Find every line of the records that has "theme" and return it.

Data to examine
- - -
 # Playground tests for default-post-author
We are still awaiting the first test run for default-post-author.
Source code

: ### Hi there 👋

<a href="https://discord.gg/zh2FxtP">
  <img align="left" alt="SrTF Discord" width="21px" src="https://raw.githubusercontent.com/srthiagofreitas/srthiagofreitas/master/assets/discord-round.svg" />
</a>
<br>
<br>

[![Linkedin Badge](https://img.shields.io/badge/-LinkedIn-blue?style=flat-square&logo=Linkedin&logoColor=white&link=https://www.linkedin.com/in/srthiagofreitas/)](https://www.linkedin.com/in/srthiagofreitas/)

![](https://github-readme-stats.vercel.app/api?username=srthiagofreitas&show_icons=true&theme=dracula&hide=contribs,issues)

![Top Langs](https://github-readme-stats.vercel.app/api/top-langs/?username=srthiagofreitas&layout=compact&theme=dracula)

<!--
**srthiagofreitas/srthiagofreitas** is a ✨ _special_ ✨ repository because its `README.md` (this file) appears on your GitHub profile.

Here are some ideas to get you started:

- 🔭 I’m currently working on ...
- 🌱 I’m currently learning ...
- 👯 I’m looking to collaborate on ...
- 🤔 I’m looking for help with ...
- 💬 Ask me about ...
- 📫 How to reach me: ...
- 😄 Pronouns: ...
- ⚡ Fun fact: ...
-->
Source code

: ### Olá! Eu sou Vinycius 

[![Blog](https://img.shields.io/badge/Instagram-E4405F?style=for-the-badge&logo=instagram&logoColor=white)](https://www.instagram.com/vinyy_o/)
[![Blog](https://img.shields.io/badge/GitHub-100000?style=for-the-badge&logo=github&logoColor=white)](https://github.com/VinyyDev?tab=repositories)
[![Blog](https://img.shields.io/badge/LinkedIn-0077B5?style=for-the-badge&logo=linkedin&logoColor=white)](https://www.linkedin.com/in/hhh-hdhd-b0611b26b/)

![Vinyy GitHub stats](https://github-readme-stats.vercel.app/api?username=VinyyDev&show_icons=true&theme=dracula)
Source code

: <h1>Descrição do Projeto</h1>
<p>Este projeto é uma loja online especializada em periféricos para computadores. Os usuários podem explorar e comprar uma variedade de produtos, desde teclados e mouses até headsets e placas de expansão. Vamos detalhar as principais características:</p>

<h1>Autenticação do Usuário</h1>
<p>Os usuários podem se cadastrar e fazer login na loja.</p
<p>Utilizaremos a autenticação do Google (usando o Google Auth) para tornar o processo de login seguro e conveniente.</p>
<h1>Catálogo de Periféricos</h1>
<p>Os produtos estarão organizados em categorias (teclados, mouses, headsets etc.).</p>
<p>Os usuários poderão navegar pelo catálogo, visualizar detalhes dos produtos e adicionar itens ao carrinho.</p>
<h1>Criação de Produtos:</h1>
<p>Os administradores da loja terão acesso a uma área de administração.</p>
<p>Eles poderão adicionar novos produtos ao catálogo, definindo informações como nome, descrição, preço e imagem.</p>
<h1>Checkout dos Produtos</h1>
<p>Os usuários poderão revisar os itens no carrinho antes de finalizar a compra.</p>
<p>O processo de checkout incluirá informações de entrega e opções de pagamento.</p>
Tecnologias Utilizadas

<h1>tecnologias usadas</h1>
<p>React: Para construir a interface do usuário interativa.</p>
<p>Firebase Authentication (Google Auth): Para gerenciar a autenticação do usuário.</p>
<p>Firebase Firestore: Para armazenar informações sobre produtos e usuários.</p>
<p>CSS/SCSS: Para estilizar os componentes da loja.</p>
- - -
Reply
![](https://github-readme-stats.vercel.app/api?username=srthiagofreitas&show_icons=true&theme=dracula&hide=contribs,issues)
![Top Langs](https://github-readme-stats.vercel.app/api/top-langs/?username=srthiagofreitas&layout=compact&theme=dracula)
![Vinyy GitHub stats](https://github-readme-stats.vercel.app/api?username=VinyyDev&show_icons=true&theme=dracula)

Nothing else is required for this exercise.